WHAT THIS TASK INVOLVES:
A complete and exact copy of the entries below is the expected result.
Segment Start: INPUT
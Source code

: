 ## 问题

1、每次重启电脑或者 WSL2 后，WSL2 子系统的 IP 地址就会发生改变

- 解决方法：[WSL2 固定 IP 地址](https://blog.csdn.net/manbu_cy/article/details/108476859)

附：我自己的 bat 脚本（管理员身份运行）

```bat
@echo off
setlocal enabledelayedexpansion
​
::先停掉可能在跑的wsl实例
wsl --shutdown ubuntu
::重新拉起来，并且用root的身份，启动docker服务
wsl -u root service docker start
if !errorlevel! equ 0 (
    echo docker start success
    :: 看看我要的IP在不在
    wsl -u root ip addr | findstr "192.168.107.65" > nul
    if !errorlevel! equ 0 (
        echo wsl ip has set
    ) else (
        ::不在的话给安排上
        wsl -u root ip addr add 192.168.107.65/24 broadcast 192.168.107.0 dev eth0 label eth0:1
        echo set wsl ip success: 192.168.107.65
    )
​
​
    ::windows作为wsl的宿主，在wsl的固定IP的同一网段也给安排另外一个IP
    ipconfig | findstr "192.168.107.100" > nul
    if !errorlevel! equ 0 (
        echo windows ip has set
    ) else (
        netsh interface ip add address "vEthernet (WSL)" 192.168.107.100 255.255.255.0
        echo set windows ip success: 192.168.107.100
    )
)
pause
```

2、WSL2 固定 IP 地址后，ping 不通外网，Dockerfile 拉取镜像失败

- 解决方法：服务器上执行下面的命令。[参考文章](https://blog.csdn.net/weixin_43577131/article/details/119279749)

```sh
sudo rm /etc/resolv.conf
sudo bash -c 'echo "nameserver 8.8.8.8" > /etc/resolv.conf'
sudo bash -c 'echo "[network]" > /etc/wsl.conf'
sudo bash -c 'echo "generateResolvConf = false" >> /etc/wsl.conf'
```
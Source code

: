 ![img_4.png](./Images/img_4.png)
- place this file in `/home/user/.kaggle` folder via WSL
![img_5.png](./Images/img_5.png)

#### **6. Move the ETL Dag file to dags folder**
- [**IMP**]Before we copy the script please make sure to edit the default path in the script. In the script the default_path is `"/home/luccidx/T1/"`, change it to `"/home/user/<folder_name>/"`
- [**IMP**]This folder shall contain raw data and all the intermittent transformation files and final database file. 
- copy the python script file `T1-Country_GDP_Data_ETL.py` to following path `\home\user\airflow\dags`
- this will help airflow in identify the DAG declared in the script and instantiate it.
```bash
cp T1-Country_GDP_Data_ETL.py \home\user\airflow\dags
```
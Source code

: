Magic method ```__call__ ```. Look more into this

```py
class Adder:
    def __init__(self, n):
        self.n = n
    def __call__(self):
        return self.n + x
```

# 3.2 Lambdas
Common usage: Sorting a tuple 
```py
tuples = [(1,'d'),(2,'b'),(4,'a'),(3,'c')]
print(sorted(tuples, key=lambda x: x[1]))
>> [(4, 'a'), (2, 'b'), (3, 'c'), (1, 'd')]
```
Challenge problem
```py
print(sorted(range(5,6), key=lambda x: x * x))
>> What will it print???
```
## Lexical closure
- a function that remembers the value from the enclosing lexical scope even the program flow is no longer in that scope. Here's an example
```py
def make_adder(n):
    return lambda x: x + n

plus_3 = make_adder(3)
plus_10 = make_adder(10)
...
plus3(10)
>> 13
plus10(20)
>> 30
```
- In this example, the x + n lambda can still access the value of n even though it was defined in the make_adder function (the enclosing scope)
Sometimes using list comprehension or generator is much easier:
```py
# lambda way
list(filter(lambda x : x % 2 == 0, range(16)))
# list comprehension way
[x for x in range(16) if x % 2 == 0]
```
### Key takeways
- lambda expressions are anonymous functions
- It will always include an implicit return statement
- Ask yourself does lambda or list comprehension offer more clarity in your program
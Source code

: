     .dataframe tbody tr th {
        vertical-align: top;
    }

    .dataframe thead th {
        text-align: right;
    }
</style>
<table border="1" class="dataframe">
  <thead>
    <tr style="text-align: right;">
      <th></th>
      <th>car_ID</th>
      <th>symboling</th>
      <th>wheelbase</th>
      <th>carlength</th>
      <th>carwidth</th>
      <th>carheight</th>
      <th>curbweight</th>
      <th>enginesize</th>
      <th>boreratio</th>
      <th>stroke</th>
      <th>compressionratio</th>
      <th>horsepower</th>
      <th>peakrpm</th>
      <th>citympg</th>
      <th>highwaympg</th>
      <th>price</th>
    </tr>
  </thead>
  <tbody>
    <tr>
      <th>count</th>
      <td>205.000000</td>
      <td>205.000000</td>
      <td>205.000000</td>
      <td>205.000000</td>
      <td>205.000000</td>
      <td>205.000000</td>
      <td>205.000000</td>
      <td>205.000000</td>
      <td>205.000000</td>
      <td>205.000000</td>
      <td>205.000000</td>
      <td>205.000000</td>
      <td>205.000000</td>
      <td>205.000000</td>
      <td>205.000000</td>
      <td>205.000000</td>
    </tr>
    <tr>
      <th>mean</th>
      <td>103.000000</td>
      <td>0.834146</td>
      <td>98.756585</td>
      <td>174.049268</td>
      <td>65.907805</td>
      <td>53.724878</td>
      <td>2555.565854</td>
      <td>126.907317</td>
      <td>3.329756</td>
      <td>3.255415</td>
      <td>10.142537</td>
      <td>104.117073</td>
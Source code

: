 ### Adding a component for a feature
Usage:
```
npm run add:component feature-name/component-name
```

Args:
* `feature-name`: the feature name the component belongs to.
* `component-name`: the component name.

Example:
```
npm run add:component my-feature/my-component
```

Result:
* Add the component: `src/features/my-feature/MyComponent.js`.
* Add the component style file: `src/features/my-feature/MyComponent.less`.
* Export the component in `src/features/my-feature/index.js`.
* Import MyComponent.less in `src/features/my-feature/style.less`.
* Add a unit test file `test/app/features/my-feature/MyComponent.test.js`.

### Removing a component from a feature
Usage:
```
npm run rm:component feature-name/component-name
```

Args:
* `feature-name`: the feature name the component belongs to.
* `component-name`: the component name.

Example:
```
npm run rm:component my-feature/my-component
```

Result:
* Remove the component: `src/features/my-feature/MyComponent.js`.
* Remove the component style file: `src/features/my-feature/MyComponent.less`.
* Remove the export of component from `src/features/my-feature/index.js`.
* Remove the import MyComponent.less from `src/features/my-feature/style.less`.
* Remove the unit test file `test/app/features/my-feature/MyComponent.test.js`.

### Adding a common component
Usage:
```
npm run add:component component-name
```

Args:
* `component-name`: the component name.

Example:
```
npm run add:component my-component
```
Segment End: INPUT
ANSWER SPACE:
Source code

: ## 问题

1、每次重启电脑或者 WSL2 后，WSL2 子系统的 IP 地址就会发生改变

- 解决方法：[WSL2 固定 IP 地址](https://blog.csdn.net/manbu_cy/article/details/108476859)

附：我自己的 bat 脚本（管理员身份运行）

```bat
@echo off
setlocal enabledelayedexpansion
​
::先停掉可能在跑的wsl实例
wsl --shutdown ubuntu
::重新拉起来，并且用root的身份，启动docker服务
wsl -u root service docker start
if !errorlevel! equ 0 (
    echo docker start success
    :: 看看我要的IP在不在
    wsl -u root ip addr | findstr "192.168.107.65" > nul
    if !errorlevel! equ 0 (
        echo wsl ip has set
    ) else (
        ::不在的话给安排上
        wsl -u root ip addr add 192.168.107.65/24 broadcast 192.168.107.0 dev eth0 label eth0:1
        echo set wsl ip success: 192.168.107.65
    )
​
​
    ::windows作为wsl的宿主，在wsl的固定IP的同一网段也给安排另外一个IP
    ipconfig | findstr "192.168.107.100" > nul
    if !errorlevel! equ 0 (
        echo windows ip has set
    ) else (
        netsh interface ip add address "vEthernet (WSL)" 192.168.107.100 255.255.255.0
        echo set windows ip success: 192.168.107.100
    )
)
pause
```

2、WSL2 固定 IP 地址后，ping 不通外网，Dockerfile 拉取镜像失败

- 解决方法：服务器上执行下面的命令。[参考文章](https://blog.csdn.net/weixin_43577131/article/details/119279749)

```sh
sudo rm /etc/resolv.conf
sudo bash -c 'echo "nameserver 8.8.8.8" > /etc/resolv.conf'
sudo bash -c 'echo "[network]" > /etc/wsl.conf'
sudo bash -c 'echo "generateResolvConf = false" >> /etc/wsl.conf'
```
Source code

: ![img_4.png](./Images/img_4.png)
- place this file in `/home/user/.kaggle` folder via WSL
![img_5.png](./Images/img_5.png)

#### **6. Move the ETL Dag file to dags folder**
- [**IMP**]Before we copy the script please make sure to edit the default path in the script. In the script the default_path is `"/home/luccidx/T1/"`, change it to `"/home/user/<folder_name>/"`
- [**IMP**]This folder shall contain raw data and all the intermittent transformation files and final database file. 
- copy the python script file `T1-Country_GDP_Data_ETL.py` to following path `\home\user\airflow\dags`
- this will help airflow in identify the DAG declared in the script and instantiate it.
```bash
cp T1-Country_GDP_Data_ETL.py \home\user\airflow\dags
```
Source code

:Magic method ```__call__ ```. Look more into this

```py
class Adder:
    def __init__(self, n):
        self.n = n
    def __call__(self):
        return self.n + x
```

# 3.2 Lambdas
Common usage: Sorting a tuple 
```py
tuples = [(1,'d'),(2,'b'),(4,'a'),(3,'c')]
print(sorted(tuples, key=lambda x: x[1]))
>> [(4, 'a'), (2, 'b'), (3, 'c'), (1, 'd')]
```
Challenge problem
```py
print(sorted(range(5,6), key=lambda x: x * x))
>> What will it print???
```
## Lexical closure
- a function that remembers the value from the enclosing lexical scope even the program flow is no longer in that scope. Here's an example
```py
def make_adder(n):
    return lambda x: x + n

plus_3 = make_adder(3)
plus_10 = make_adder(10)
...
plus3(10)
>> 13
plus10(20)
>> 30
```
- In this example, the x + n lambda can still access the value of n even though it was defined in the make_adder function (the enclosing scope)
Sometimes using list comprehension or generator is much easier:
```py
# lambda way
list(filter(lambda x : x % 2 == 0, range(16)))
# list comprehension way
[x for x in range(16) if x % 2 == 0]
```
### Key takeways
- lambda expressions are anonymous functions
- It will always include an implicit return statement
- Ask yourself does lambda or list comprehension offer more clarity in your program
Source code

:     .dataframe tbody tr th {
        vertical-align: top;
    }

    .dataframe thead th {
        text-align: right;
    }
</style>
<table border="1" class="dataframe">
  <thead>
    <tr style="text-align: right;">
      <th></th>
      <th>car_ID</th>
      <th>symboling</th>
      <th>wheelbase</th>
      <th>carlength</th>
      <th>carwidth</th>
      <th>carheight</th>
      <th>curbweight</th>
      <th>enginesize</th>
      <th>boreratio</th>
      <th>stroke</th>
      <th>compressionratio</th>
      <th>horsepower</th>
      <th>peakrpm</th>
      <th>citympg</th>
      <th>highwaympg</th>
      <th>price</th>
    </tr>
  </thead>
  <tbody>
    <tr>
      <th>count</th>
      <td>205.000000</td>
      <td>205.000000</td>
      <td>205.000000</td>
      <td>205.000000</td>
      <td>205.000000</td>
      <td>205.000000</td>
      <td>205.000000</td>
      <td>205.000000</td>
      <td>205.000000</td>
      <td>205.000000</td>
      <td>205.000000</td>
      <td>205.000000</td>
      <td>205.000000</td>
      <td>205.000000</td>
      <td>205.000000</td>
      <td>205.000000</td>
    </tr>
    <tr>
      <th>mean</th>
      <td>103.000000</td>
      <td>0.834146</td>
      <td>98.756585</td>
      <td>174.049268</td>
      <td>65.907805</td>
      <td>53.724878</td>
      <td>2555.565854</td>
      <td>126.907317</td>
      <td>3.329756</td>
      <td>3.255415</td>
      <td>10.142537</td>
      <td>104.117073</td>
Source code

: ### Adding a component for a feature
Usage:
```
npm run add:component feature-name/component-name
```

Args:
* `feature-name`: the feature name the component belongs to.
* `component-name`: the component name.

Example:
```
npm run add:component my-feature/my-component
```

Result:
* Add the component: `src/features/my-feature/MyComponent.js`.
* Add the component style file: `src/features/my-feature/MyComponent.less`.
* Export the component in `src/features/my-feature/index.js`.
* Import MyComponent.less in `src/features/my-feature/style.less`.
* Add a unit test file `test/app/features/my-feature/MyComponent.test.js`.

### Removing a component from a feature
Usage:
```
npm run rm:component feature-name/component-name
```

Args:
* `feature-name`: the feature name the component belongs to.
* `component-name`: the component name.

Example:
```
npm run rm:component my-feature/my-component
```

Result:
* Remove the component: `src/features/my-feature/MyComponent.js`.
* Remove the component style file: `src/features/my-feature/MyComponent.less`.
* Remove the export of component from `src/features/my-feature/index.js`.
* Remove the import MyComponent.less from `src/features/my-feature/style.less`.
* Remove the unit test file `test/app/features/my-feature/MyComponent.test.js`.

### Adding a common component
Usage:
```
npm run add:component component-name
```

Args:
* `component-name`: the component name.

Example:
```
npm run add:component my-component
```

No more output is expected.